◆ Work request: Read through the lines below for the string "agent" and copy each one that has it.

◆ Records shown:
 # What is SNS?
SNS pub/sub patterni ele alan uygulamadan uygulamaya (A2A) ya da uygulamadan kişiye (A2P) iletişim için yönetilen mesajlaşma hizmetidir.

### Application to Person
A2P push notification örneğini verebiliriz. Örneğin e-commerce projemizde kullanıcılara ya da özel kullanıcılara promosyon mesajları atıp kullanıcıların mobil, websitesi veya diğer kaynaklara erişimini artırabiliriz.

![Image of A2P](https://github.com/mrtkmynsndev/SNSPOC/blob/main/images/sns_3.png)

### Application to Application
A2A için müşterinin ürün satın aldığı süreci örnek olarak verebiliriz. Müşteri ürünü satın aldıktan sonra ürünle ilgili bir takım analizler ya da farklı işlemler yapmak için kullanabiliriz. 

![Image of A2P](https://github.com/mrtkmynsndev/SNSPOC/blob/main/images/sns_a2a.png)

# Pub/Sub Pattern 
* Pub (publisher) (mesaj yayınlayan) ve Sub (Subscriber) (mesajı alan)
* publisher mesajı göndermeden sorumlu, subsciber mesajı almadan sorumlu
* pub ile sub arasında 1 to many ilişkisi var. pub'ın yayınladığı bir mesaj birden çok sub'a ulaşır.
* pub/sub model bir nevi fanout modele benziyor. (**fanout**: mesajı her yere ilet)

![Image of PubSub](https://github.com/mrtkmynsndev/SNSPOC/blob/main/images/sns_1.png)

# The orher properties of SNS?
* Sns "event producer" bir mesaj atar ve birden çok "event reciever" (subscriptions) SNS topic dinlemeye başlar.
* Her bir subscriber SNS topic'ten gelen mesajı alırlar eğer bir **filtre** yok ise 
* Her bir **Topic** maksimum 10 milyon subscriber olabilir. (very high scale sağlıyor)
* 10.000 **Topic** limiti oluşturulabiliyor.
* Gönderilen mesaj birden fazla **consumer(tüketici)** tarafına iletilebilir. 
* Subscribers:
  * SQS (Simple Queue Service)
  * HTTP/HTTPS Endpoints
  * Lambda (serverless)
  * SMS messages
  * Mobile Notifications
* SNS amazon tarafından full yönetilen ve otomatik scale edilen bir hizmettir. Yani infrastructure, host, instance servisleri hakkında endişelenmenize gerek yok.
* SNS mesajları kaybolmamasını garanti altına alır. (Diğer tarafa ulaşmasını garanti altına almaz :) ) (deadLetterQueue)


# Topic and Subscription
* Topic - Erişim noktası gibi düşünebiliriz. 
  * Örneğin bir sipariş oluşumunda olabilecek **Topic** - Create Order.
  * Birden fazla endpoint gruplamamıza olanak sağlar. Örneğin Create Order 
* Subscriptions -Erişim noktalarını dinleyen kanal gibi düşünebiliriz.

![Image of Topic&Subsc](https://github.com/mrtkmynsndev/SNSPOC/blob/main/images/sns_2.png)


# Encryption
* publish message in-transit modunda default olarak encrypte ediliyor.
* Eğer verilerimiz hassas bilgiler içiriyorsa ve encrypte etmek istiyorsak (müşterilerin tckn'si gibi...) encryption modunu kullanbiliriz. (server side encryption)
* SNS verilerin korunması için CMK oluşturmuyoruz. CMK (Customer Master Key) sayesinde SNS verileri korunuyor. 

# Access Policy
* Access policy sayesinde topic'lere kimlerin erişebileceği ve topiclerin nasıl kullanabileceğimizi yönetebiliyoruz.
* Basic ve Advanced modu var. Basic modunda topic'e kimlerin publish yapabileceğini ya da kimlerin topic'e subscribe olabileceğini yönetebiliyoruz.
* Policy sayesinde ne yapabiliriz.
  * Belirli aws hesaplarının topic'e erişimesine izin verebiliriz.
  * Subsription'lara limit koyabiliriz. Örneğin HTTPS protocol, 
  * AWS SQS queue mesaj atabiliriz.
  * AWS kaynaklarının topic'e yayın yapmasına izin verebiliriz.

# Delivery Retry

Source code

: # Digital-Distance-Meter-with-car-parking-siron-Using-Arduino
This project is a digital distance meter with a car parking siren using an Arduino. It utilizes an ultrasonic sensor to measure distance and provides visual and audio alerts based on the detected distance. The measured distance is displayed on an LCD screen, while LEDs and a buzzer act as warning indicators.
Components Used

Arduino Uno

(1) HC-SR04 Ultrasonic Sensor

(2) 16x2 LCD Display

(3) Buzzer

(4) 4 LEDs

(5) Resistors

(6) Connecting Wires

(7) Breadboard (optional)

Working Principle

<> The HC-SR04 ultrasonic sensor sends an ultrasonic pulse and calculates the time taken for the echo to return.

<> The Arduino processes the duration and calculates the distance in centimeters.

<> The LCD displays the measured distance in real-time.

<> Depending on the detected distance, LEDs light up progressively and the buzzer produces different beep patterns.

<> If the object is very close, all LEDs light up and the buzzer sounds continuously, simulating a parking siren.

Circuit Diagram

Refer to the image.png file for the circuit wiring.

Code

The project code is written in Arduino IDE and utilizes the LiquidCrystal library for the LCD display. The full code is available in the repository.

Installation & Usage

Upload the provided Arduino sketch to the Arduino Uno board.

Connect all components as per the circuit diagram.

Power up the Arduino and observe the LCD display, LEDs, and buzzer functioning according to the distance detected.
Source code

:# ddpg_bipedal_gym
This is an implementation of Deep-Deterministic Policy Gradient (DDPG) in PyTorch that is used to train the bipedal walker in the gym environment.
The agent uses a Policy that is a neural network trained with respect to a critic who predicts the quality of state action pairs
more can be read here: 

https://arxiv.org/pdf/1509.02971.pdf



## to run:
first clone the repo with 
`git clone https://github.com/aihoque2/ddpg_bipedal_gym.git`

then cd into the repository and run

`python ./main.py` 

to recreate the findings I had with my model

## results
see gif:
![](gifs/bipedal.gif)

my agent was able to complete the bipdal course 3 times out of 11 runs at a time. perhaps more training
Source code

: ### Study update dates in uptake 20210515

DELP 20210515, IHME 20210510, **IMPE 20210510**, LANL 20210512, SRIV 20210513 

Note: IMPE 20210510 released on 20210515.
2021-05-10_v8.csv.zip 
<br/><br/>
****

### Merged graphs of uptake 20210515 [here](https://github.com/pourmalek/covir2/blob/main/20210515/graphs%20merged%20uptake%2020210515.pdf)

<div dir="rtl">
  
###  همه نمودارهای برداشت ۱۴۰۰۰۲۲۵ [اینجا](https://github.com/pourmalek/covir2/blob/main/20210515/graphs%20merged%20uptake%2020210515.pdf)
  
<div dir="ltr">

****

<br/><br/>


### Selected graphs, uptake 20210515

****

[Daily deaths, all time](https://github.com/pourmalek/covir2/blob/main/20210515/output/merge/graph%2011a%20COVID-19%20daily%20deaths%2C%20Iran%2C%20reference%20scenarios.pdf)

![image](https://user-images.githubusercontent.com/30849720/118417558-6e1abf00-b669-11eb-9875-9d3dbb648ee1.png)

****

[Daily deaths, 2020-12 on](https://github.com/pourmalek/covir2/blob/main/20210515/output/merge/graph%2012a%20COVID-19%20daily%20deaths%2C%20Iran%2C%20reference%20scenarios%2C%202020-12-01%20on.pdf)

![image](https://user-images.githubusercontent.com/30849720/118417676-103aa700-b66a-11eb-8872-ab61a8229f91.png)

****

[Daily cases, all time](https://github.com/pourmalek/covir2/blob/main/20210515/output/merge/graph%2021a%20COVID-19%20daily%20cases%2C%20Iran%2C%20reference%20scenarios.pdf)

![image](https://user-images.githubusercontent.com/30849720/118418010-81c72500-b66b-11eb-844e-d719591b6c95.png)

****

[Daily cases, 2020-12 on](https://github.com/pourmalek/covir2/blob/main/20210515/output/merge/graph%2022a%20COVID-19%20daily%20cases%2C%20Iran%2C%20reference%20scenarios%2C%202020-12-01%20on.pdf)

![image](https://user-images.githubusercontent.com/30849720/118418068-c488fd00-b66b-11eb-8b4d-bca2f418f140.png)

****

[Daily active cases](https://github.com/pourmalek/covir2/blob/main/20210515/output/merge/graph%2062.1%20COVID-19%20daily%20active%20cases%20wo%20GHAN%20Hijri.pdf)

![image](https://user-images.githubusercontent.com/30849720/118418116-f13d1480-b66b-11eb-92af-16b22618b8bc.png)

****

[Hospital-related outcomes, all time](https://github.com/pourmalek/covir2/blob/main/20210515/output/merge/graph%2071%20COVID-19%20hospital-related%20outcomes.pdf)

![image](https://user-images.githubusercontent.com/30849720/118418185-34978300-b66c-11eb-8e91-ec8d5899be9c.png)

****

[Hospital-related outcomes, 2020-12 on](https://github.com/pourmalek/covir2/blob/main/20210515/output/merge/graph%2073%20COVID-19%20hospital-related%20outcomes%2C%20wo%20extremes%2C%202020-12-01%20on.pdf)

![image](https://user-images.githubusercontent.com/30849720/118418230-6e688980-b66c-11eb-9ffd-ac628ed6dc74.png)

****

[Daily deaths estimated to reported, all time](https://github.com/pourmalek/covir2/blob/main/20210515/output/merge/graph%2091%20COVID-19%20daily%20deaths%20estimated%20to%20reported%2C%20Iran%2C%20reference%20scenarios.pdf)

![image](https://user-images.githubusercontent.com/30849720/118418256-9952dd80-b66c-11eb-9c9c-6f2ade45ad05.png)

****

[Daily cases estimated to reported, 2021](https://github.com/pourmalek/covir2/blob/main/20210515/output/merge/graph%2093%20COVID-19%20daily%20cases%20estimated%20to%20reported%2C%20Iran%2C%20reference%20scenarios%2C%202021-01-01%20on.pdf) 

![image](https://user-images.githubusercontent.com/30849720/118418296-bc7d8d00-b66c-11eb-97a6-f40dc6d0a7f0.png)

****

◆ Your solution:
The agent uses a Policy that is a neural network trained with respect to a critic who predicts the quality of state action pairs
my agent was able to complete the bipdal course 3 times out of 11 runs at a time. perhaps more training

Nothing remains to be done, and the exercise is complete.